Other transport protocols could be used under the hood in some circumstances, for example Bluetooth, as long as the message semantics are preserved.

2. Connecting

The client opens a WebSocket connection to the server at path /dbname/_blipsync (where dbname is the name of the database.) This begins as an HTTP GET request, and goes through authentication as usual, then upgrades to WebSocket protocol.

The WebSocket sub-protocol name "BLIP" (as sent in the Sec-WebSocket-Protocol header) is used to ensure that both client and server understand BLIP.

3. Message Types

A request's type is identified by its Profile property. The following subsections are named after the Profile value of the request. Each section begins by listing other defined properties and any meaning assigned to the message body.

Any response properties and/or body data are listed too. However, many messages don't require any data in the response, just a success/failure indication.

Most of these messages are sent by both client and server. Their usage in the replication algorithm is described in the Algorithm section below.

getCheckpoint

client: Unique ID of client checkpoint to retrieve

Retrieves a checkpoint stored on the receiver. The checkpoint is a JSON object that's stored as the value of the key given by the client property.

Response:

rev: The MVCC revision ID of the checkpoint
Body: JSON data of the checkpoint

setCheckpoint

client: Unique ID of client checkpoint to store
rev: Last known MVCC revision ID of the checkpoint (omitted if this is a new checkpoint)
Body: JSON data of checkpoint

Stores a checkpoint on the receiver. The JSON object in the request body is associated with the key given in the client property. If the rev value does not match the checkpoint's current MVCC revision ID, the request fails. On success, a new revision ID is generated and returned in the response for use in the next request.

Response:

rev: New MVCC revision ID of the checkpoint

subChanges

since: Latest sequence ID already known to the requestor, JSON-encoded (optional)
continuous: Set to true if the requestor wants change notifications to be sent indefinitely (optional)
filter: The name of a filter function known to the recipient (optional)
batch: Maximum number of changes to send in a single change message (optional)
other properties: Named parameters for the filter function (optional)

Asks the recipient to begin sending change messages starting from the sequence just after the one given by the since property, or from the beginning if no since is given.

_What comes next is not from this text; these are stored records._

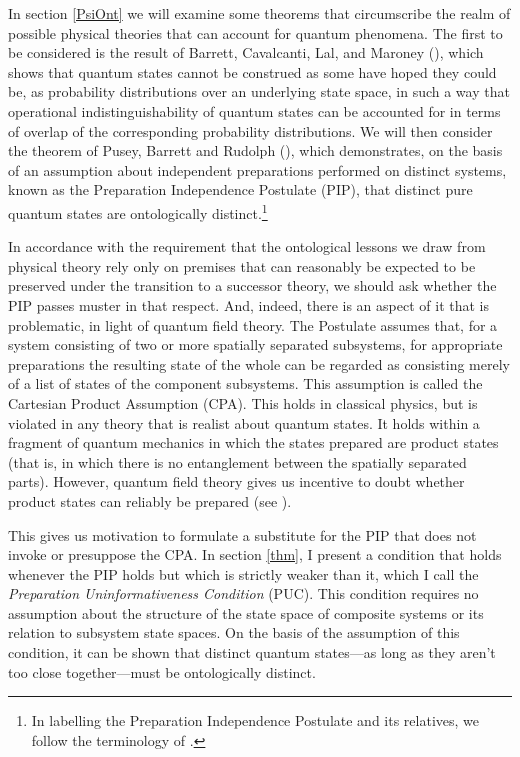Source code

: \documentclass[12pt]{article}
\begin{document}
In section \ref{PsiOnt} we will examine some theorems that circumscribe the realm of possible physical theories that can account for quantum phenomena.  The first to be considered is the result of Barrett, Cavalcanti, Lal, and Maroney (\citeyear{BCLM}), which shows that quantum states cannot be construed as some have hoped they could be, as probability distributions over an underlying state space, in such a way that operational indistinguishability of quantum states can be accounted for in terms of overlap of the corresponding probability distributions.  We will then consider the \emph{  }theorem of Pusey, Barrett and Rudolph (\citeyear{PBR}), which demonstrates, on the basis of an assumption about independent preparations performed on distinct systems, known as the Preparation Independence Postulate (PIP), that distinct pure quantum states are ontologically distinct.\footnote{In labelling the Preparation Independence Postulate and its relatives, we follow the terminology of \citet{LeiferPsiOnt}.}

In accordance with the requirement that the ontological lessons we draw from physical theory  rely only on premises that can reasonably be expected to be preserved under the transition to a successor theory, we should ask  whether the PIP passes muster in that respect.  And, indeed, there is an aspect of it that is problematic, in light of quantum field theory. The Postulate assumes that, for a system consisting of two or more spatially separated subsystems,  for appropriate preparations the resulting state of the whole can be regarded as consisting merely of a list of states of the component subsystems.  This assumption is called the Cartesian Product Assumption (CPA).  This holds in classical physics, but is violated  in any theory that is realist about quantum states.  It holds within a fragment of quantum mechanics in which the states prepared are product states (that is, in which there is no entanglement between the spatially separated parts).  However, quantum field theory gives us  incentive to doubt whether product states can reliably be prepared (see \citealt{EntangOpenSystems}).

This gives us motivation to formulate a substitute for the PIP that does not invoke or presuppose the CPA.  In  section \ref{thm}, I present a condition that holds whenever the PIP holds but which is strictly weaker than it, which I call the  \emph{Preparation Uninformativeness Condition} (PUC).  This condition requires no assumption about the structure of the state space of composite systems or its relation to subsystem state spaces.  On the basis of the assumption of this condition, it can be shown that distinct quantum states---as long as they aren't too close together---must be ontologically distinct.
\end{document}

Note: A sequence ID can be any type of JSON value, so the since property MUST be JSON-encoded. In particular, if the sequence ID is a string, it MUST have quotes and any necessary escape characters added.

The changes are not sent as a response to this request, rather as a series of changes messages, each containing information about zero or more changes. These are sent in chronological order.

Once all the existing changes have been sent, the end is signaled via an empty changes message. Ordinarily, that will be the last message sent. However, if the continuous property was set in the getchanges request, the recipient will continue to send changes messages as new changes are made to its database, until the connection is closed.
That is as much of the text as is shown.